Утверждается, что животные никогда не совершают самоубийства — за исключением, конечно, саламандры, которую подозревали в свободных принципах в этом вопросе; и мы сами знаем человека, который постоянно утверждал, что его лошадь совершила самоубийство, яростно бросившись с вершины обрыва. «Но почему, — как мы все еще спрашивали его, — почему лошадь должна была совершить преступление против себя? Овес дорожал на рынке? — или она была влюблена? — или расстроена политикой? — или можно предположить, что лошадь, и молодая, четырех лет, страдает от taedium vitae?» Между тем, что касается общего вопроса о самоубийствах животных, следует учитывать два момента: 1-е, что животные отрезаны от огромного мира моральных и воображаемых страданий, возложенных на человека; 2-е, что этот самый иммунитет предполагает другой иммунитет —
«Хладная отсрочка от удовольствия и боли»,
в гораздо более грубой и менее раздражительной животной организации, которая должна быть основой изолированной физической чувствительности. Животные не могут страдать ни от интеллектуальных страстей, ни, вероятно, от очень сложных расстройств животной системы; так что у них мотивы к самоубийству, искушения к самоубийству чудовищно уменьшены.
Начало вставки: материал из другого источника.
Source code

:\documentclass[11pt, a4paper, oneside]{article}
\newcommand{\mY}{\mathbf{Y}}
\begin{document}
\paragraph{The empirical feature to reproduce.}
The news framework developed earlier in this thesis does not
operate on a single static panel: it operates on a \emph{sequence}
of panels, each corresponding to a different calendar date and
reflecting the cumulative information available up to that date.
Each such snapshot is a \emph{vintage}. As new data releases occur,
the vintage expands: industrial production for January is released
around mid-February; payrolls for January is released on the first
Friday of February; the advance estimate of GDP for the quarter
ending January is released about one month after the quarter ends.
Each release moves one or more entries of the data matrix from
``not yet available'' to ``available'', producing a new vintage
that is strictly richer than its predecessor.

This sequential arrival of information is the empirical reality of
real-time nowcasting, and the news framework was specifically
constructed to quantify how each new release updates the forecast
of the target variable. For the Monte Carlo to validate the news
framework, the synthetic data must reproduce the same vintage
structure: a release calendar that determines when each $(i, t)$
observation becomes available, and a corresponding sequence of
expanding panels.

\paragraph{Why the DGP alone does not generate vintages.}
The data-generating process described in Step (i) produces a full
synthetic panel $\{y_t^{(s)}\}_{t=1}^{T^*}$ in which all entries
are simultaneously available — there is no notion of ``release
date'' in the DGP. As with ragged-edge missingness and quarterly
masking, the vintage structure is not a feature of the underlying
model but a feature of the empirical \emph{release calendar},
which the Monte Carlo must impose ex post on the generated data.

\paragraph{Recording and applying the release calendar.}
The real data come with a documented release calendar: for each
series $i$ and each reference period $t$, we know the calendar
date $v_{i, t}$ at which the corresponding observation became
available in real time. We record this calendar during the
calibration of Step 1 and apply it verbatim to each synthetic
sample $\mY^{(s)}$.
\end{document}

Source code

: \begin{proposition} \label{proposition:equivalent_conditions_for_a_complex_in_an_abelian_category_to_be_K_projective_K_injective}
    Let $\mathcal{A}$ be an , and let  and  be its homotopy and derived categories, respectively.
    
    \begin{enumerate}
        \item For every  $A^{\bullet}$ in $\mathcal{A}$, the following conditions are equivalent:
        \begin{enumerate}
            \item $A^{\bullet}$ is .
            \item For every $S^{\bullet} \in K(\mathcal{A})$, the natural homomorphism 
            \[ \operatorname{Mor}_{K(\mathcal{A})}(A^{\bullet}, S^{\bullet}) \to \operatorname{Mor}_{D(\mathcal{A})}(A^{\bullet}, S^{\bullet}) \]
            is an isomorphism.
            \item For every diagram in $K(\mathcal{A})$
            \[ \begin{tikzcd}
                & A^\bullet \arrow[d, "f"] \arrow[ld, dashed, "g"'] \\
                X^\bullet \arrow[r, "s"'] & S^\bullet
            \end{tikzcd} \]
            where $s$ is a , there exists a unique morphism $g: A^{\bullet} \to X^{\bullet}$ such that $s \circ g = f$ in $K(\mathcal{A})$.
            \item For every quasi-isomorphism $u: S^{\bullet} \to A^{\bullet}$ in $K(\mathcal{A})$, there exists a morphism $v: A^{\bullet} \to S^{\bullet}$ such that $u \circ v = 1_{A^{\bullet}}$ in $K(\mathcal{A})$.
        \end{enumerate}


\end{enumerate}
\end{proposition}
И они никогда не бывают живы к «возвышенным влечениям могилы». Однако унизительно размышление, что если какие-либо животные могут чувствовать такие стремления, то это должны быть те, которые находятся под опекой человека. Несомненно, счастье животных иногда расширяется человеком; но также, слишком очевидно, и их страдания.
Почему самоубийство не замечено в Новом Завете — это проблема, все еще открытая для глубокого исследователя.
VI. Дуэль. Ни один случай в огромном томе казуистики не является столь трудным для рассмотрения со справедливостью и разумной адаптацией к духу современных времен, как этот — дуэль. Ибо, что касается тех, кто рассуждает только с одной стороны и никогда не прислушивается добросовестно к возражениям или трудностям, такие люди никого не убеждают, кроме тех, кто уже был убежден до того, как они начали. В настоящее время (1839) общество уже несколько лет делает крен в одну сторону против дуэлей: но неизбежно последует реакция; ибо, в конце концов, как бы она ни была противна христианству, дуэль выполняет такие важные функции в обществе, как оно сейчас устроено — мы имеем в виду чувство мгновенной личной ответственности, которое она повсеместно распространяет среди джентльменов и всех, кто имеет большую чувствительность к вопросу чести, — что за одну жизнь, которую она забирает в качестве случайной жертвы, она спасает мириады от насилия и оскорблений — миллионы от беспокойства, связанного с низшей физической силой. Однако в наши нынешние цели не входит защита дела дуэлей, хотя защищать его необходимо, более справедливо, чем это когда-либо делалось, прежде чем будет достигнут какой-либо прогресс в его подавлении.
Но момент, который мы хотим отметить в настоящее время, — это всеобщая ошибка относительно римлян и греков. Они, утверждается, не дрались на дуэлях; и отсюда берется повод для того, чтобы сделать весьма невыгодные размышления о нас, людях этой христианской эры, которые, вопреки нашему большему свету, действительно деремся на дуэлях. Сам лорд Бэкон обманут этой огромной ошибкой и основывает на ней длинную речь в Звездной палате.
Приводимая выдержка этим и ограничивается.